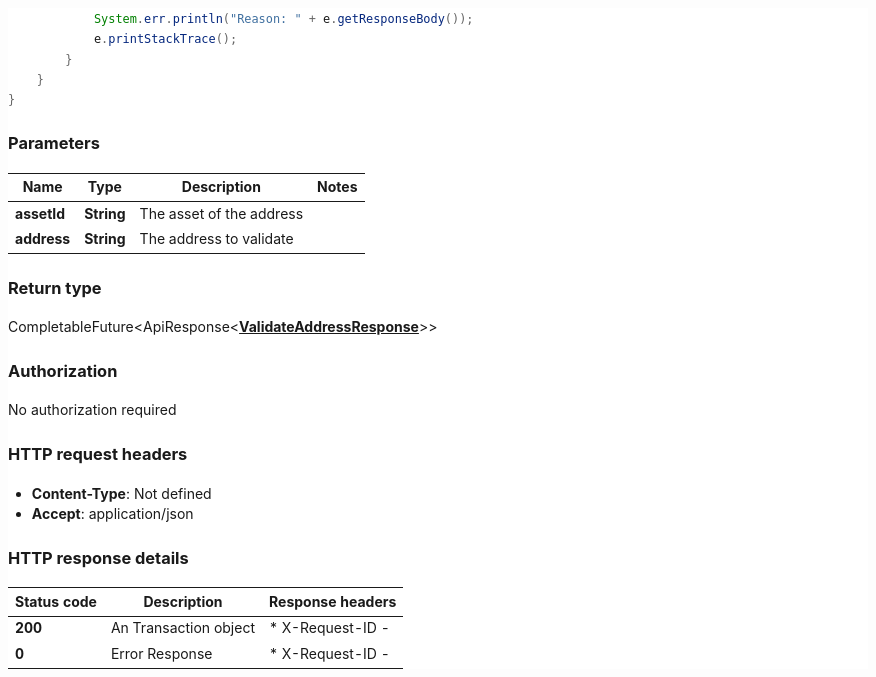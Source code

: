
 ```java
            System.err.println("Reason: " + e.getResponseBody());
            e.printStackTrace();
        }
    }
}
```

### Parameters


| Name | Type | Description  | Notes |
|------------- | ------------- | ------------- | -------------|
| **assetId** | **String**| The asset of the address | |
| **address** | **String**| The address to validate | |

### Return type

CompletableFuture<ApiResponse<[**ValidateAddressResponse**](ValidateAddressResponse.md)>>


### Authorization

No authorization required

### HTTP request headers

- **Content-Type**: Not defined
- **Accept**: application/json

### HTTP response details
| Status code | Description | Response headers |
|-------------|-------------|------------------|
| **200** | An Transaction object |  * X-Request-ID -  <br>  |
| **0** | Error Response |  * X-Request-ID -  <br>  |

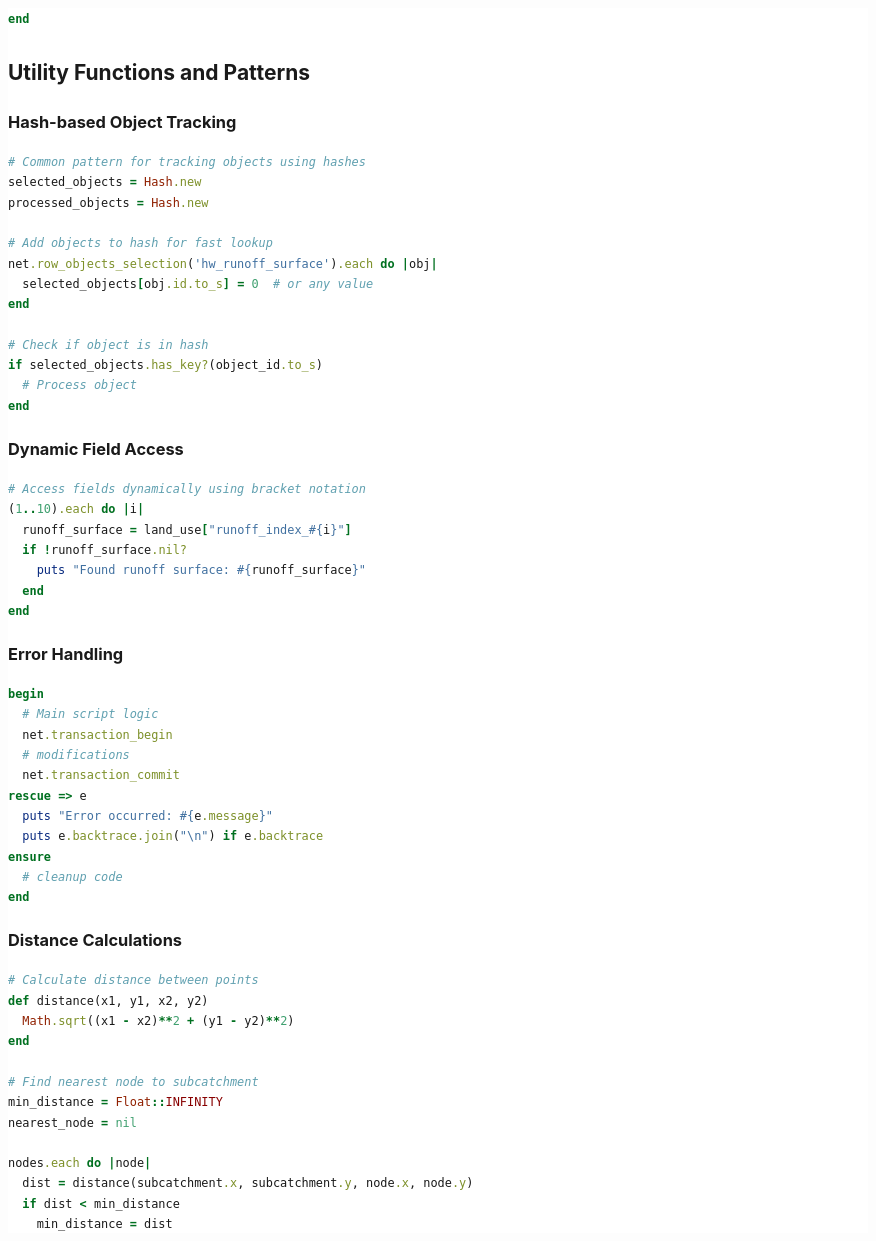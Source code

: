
 ```ruby
end
```

## Utility Functions and Patterns

### Hash-based Object Tracking
```ruby
# Common pattern for tracking objects using hashes
selected_objects = Hash.new
processed_objects = Hash.new

# Add objects to hash for fast lookup
net.row_objects_selection('hw_runoff_surface').each do |obj|
  selected_objects[obj.id.to_s] = 0  # or any value
end

# Check if object is in hash
if selected_objects.has_key?(object_id.to_s)
  # Process object
end
```

### Dynamic Field Access
```ruby
# Access fields dynamically using bracket notation
(1..10).each do |i|
  runoff_surface = land_use["runoff_index_#{i}"]
  if !runoff_surface.nil?
    puts "Found runoff surface: #{runoff_surface}"
  end
end
```

### Error Handling
```ruby
begin
  # Main script logic
  net.transaction_begin
  # modifications
  net.transaction_commit
rescue => e
  puts "Error occurred: #{e.message}"
  puts e.backtrace.join("\n") if e.backtrace
ensure
  # cleanup code
end
```

### Distance Calculations
```ruby
# Calculate distance between points
def distance(x1, y1, x2, y2)
  Math.sqrt((x1 - x2)**2 + (y1 - y2)**2)
end

# Find nearest node to subcatchment
min_distance = Float::INFINITY
nearest_node = nil

nodes.each do |node|
  dist = distance(subcatchment.x, subcatchment.y, node.x, node.y)
  if dist < min_distance
    min_distance = dist
```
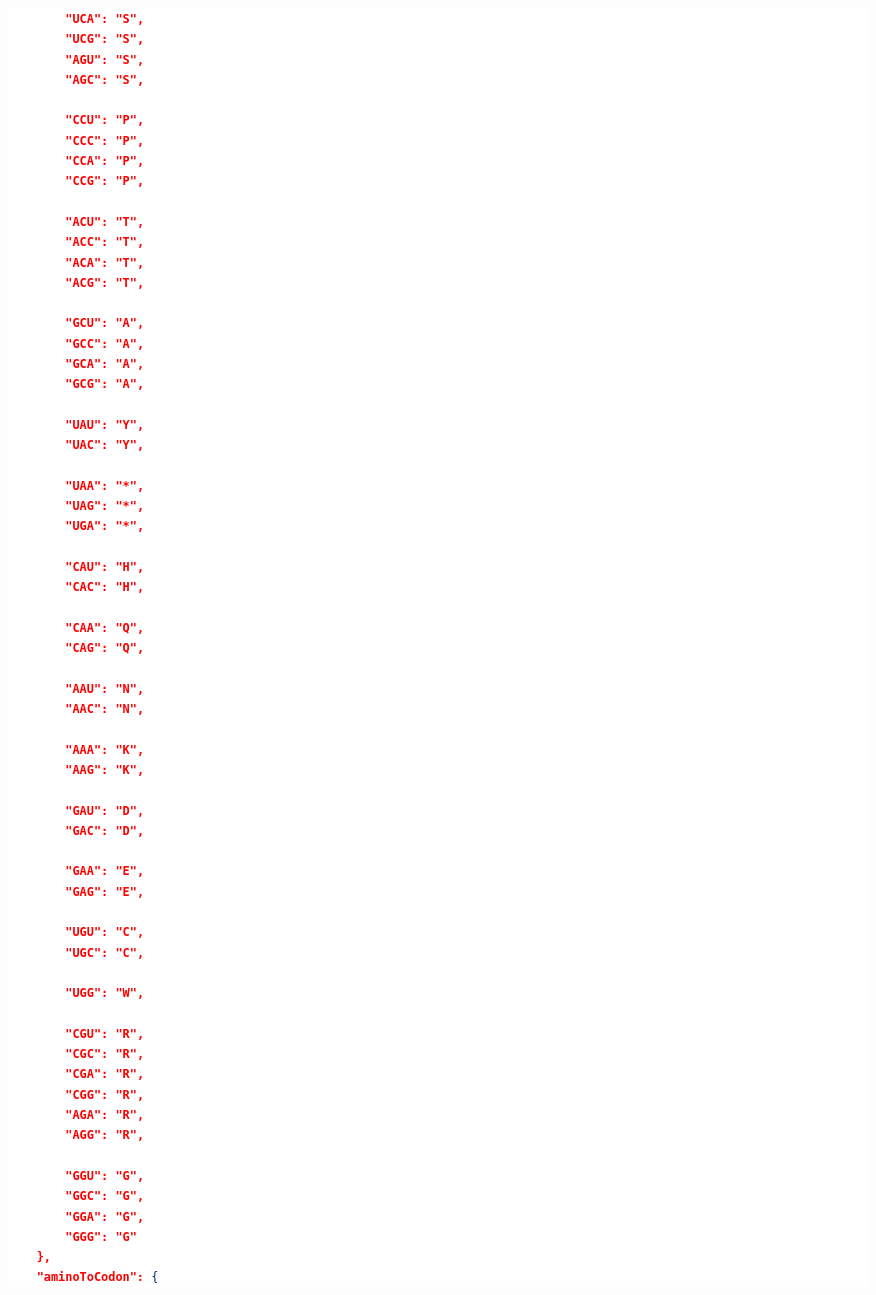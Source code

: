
 ```JSON
		"UCA": "S",
		"UCG": "S",
		"AGU": "S",
		"AGC": "S",

		"CCU": "P",
		"CCC": "P",
		"CCA": "P",
		"CCG": "P",
		
		"ACU": "T",
		"ACC": "T",
		"ACA": "T",
		"ACG": "T",
		
		"GCU": "A",
		"GCC": "A",
		"GCA": "A",
		"GCG": "A",
		
		"UAU": "Y",
		"UAC": "Y",
		
		"UAA": "*",
		"UAG": "*",
		"UGA": "*",
		
		"CAU": "H",
		"CAC": "H",
		
		"CAA": "Q",
		"CAG": "Q",
		
		"AAU": "N",
		"AAC": "N",
		
		"AAA": "K",
		"AAG": "K",
		
		"GAU": "D",
		"GAC": "D",
		
		"GAA": "E",
		"GAG": "E",
		
		"UGU": "C",
		"UGC": "C",
		
		"UGG": "W",
		
		"CGU": "R",
		"CGC": "R",
		"CGA": "R",
		"CGG": "R",
		"AGA": "R",
		"AGG": "R",
		
		"GGU": "G",
		"GGC": "G",
		"GGA": "G",
		"GGG": "G"
	},
	"aminoToCodon": {
```
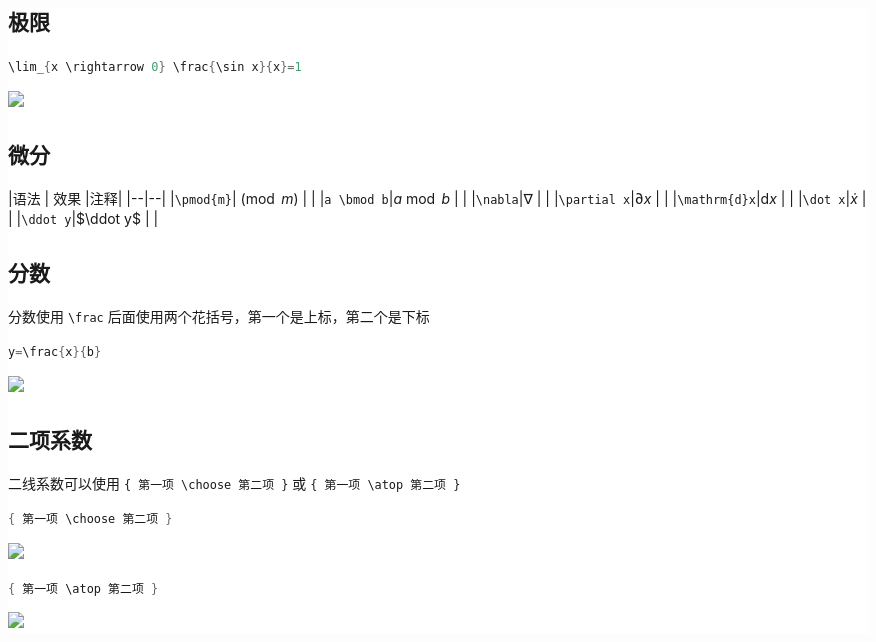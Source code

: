 

## 极限

```csharp
\lim_{x \rightarrow 0} \frac{\sin x}{x}=1
```


![](images/img-lindexi%2F2018525190142683.jpg)

## 微分

|语法 | 效果 |注释|
|--|--|
|`\pmod{m}`|$\pmod{m}$ | | 
|`a \bmod b`|$a \bmod b$ | | 
|`\nabla`|$\nabla$ | | 
|`\partial x`|$\partial x$ | | 
|`\mathrm{d}x`|$\mathrm{d}x$ | | 
|`\dot x`|$\dot x$ | | 
|`\ddot y`|$\ddot y$ | | 

## 分数

分数使用 `\frac` 后面使用两个花括号，第一个是上标，第二个是下标

```csharp
y=\frac{x}{b}
```


![](images/img-lindexi%2F2018525191521894.jpg)

## 二项系数

二线系数可以使用 `{ 第一项 \choose 第二项 }` 或 `{ 第一项 \atop 第二项 }`

```csharp
{ 第一项 \choose 第二项 }
```


![](images/img-lindexi%2F2018525196151450.jpg)

```csharp
{ 第一项 \atop 第二项 }
```


![](images/img-lindexi%2F2018525196271036.jpg)
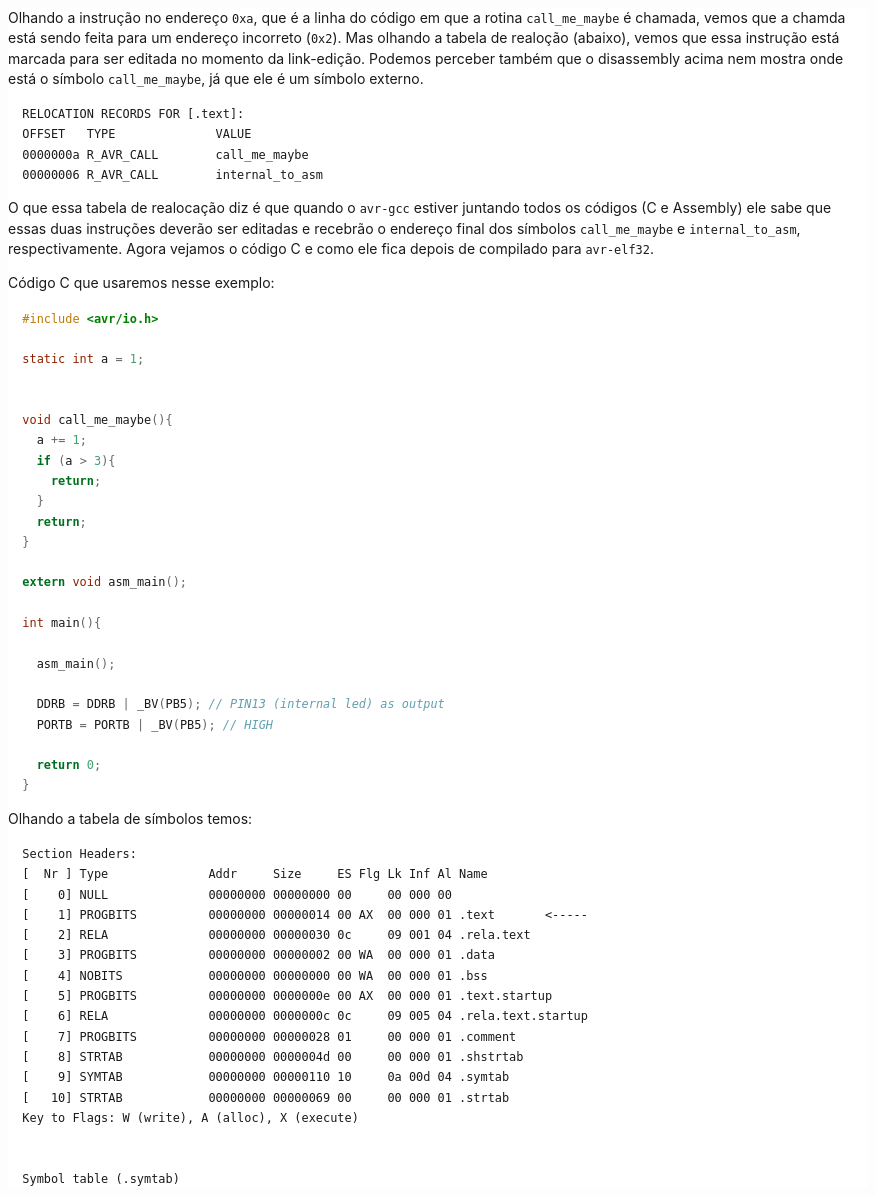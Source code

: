 Olhando a instrução no endereço ``0xa``, que é a linha do código em que a rotina ``call_me_maybe`` é chamada, vemos que a chamda está sendo feita para um endereço incorreto (``0x2``). Mas olhando a tabela de realoção (abaixo), vemos que essa instrução está marcada para ser editada no momento da link-edição. Podemos perceber também que o disassembly acima nem mostra onde está o símbolo ``call_me_maybe``, já que ele é um símbolo externo.

```
  RELOCATION RECORDS FOR [.text]:
  OFFSET   TYPE              VALUE
  0000000a R_AVR_CALL        call_me_maybe
  00000006 R_AVR_CALL        internal_to_asm
```

O que essa tabela de realocação diz é que quando o ``avr-gcc`` estiver juntando todos os códigos (C e Assembly) ele sabe que essas duas instruções deverão ser editadas e recebrão o endereço final dos símbolos ``call_me_maybe`` e ``internal_to_asm``, respectivamente. Agora vejamos o código C e como ele fica depois de compilado para ``avr-elf32``.

Código C que usaremos nesse exemplo:

```c
  #include <avr/io.h>

  static int a = 1;


  void call_me_maybe(){
    a += 1;
    if (a > 3){
      return;
    }
    return;
  }

  extern void asm_main();

  int main(){

    asm_main();

    DDRB = DDRB | _BV(PB5); // PIN13 (internal led) as output
    PORTB = PORTB | _BV(PB5); // HIGH

    return 0;
  }
```

Olhando a tabela de símbolos temos:

```
  Section Headers:
  [  Nr ] Type              Addr     Size     ES Flg Lk Inf Al Name
  [    0] NULL              00000000 00000000 00     00 000 00
  [    1] PROGBITS          00000000 00000014 00 AX  00 000 01 .text       <-----
  [    2] RELA              00000000 00000030 0c     09 001 04 .rela.text
  [    3] PROGBITS          00000000 00000002 00 WA  00 000 01 .data
  [    4] NOBITS            00000000 00000000 00 WA  00 000 01 .bss
  [    5] PROGBITS          00000000 0000000e 00 AX  00 000 01 .text.startup
  [    6] RELA              00000000 0000000c 0c     09 005 04 .rela.text.startup
  [    7] PROGBITS          00000000 00000028 01     00 000 01 .comment
  [    8] STRTAB            00000000 0000004d 00     00 000 01 .shstrtab
  [    9] SYMTAB            00000000 00000110 10     0a 00d 04 .symtab
  [   10] STRTAB            00000000 00000069 00     00 000 01 .strtab
  Key to Flags: W (write), A (alloc), X (execute)


  Symbol table (.symtab)
```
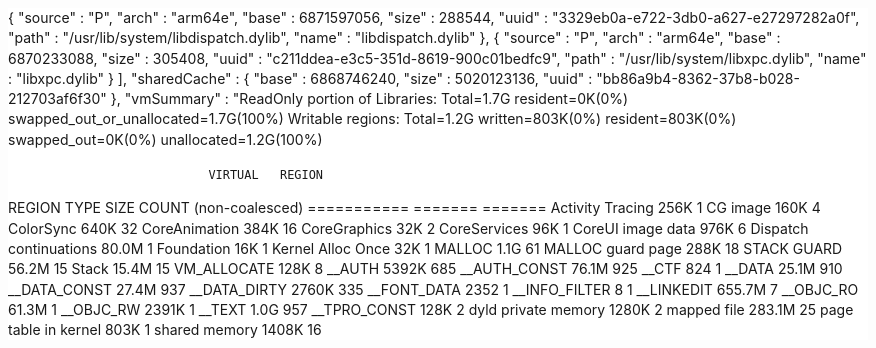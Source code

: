   {
    "source" : "P",
    "arch" : "arm64e",
    "base" : 6871597056,
    "size" : 288544,
    "uuid" : "3329eb0a-e722-3db0-a627-e27297282a0f",
    "path" : "\/usr\/lib\/system\/libdispatch.dylib",
    "name" : "libdispatch.dylib"
  },
  {
    "source" : "P",
    "arch" : "arm64e",
    "base" : 6870233088,
    "size" : 305408,
    "uuid" : "c211ddea-e3c5-351d-8619-900c01bedfc9",
    "path" : "\/usr\/lib\/system\/libxpc.dylib",
    "name" : "libxpc.dylib"
  }
],
  "sharedCache" : {
  "base" : 6868746240,
  "size" : 5020123136,
  "uuid" : "bb86a9b4-8362-37b8-b028-212703af6f30"
},
  "vmSummary" : "ReadOnly portion of Libraries: Total=1.7G resident=0K(0%) swapped_out_or_unallocated=1.7G(100%)
Writable regions: Total=1.2G written=803K(0%) resident=803K(0%) swapped_out=0K(0%) unallocated=1.2G(100%)

                                VIRTUAL   REGION 
REGION TYPE                        SIZE    COUNT (non-coalesced) 
===========                     =======  ======= 
Activity Tracing                   256K        1 
CG image                           160K        4 
ColorSync                          640K       32 
CoreAnimation                      384K       16 
CoreGraphics                        32K        2 
CoreServices                        96K        1 
CoreUI image data                  976K        6 
Dispatch continuations            80.0M        1 
Foundation                          16K        1 
Kernel Alloc Once                   32K        1 
MALLOC                             1.1G       61 
MALLOC guard page                  288K       18 
STACK GUARD                       56.2M       15 
Stack                             15.4M       15 
VM_ALLOCATE                        128K        8 
__AUTH                            5392K      685 
__AUTH_CONST                      76.1M      925 
__CTF                               824        1 
__DATA                            25.1M      910 
__DATA_CONST                      27.4M      937 
__DATA_DIRTY                      2760K      335 
__FONT_DATA                        2352        1 
__INFO_FILTER                         8        1 
__LINKEDIT                       655.7M        7 
__OBJC_RO                         61.3M        1 
__OBJC_RW                         2391K        1 
__TEXT                             1.0G      957 
__TPRO_CONST                       128K        2 
dyld private memory               1280K        2 
mapped file                      283.1M       25 
page table in kernel               803K        1 
shared memory                     1408K       16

════════════════════

### WHAT TO DO
Go through the listing above and return each line that includes the word "Total".

### EXPECTED ANSWER
  "vmSummary" : "ReadOnly portion of Libraries: Total=1.7G resident=0K(0%) swapped_out_or_unallocated=1.7G(100%)
Writable regions: Total=1.2G written=803K(0%) resident=803K(0%) swapped_out=0K(0%) unallocated=1.2G(100%)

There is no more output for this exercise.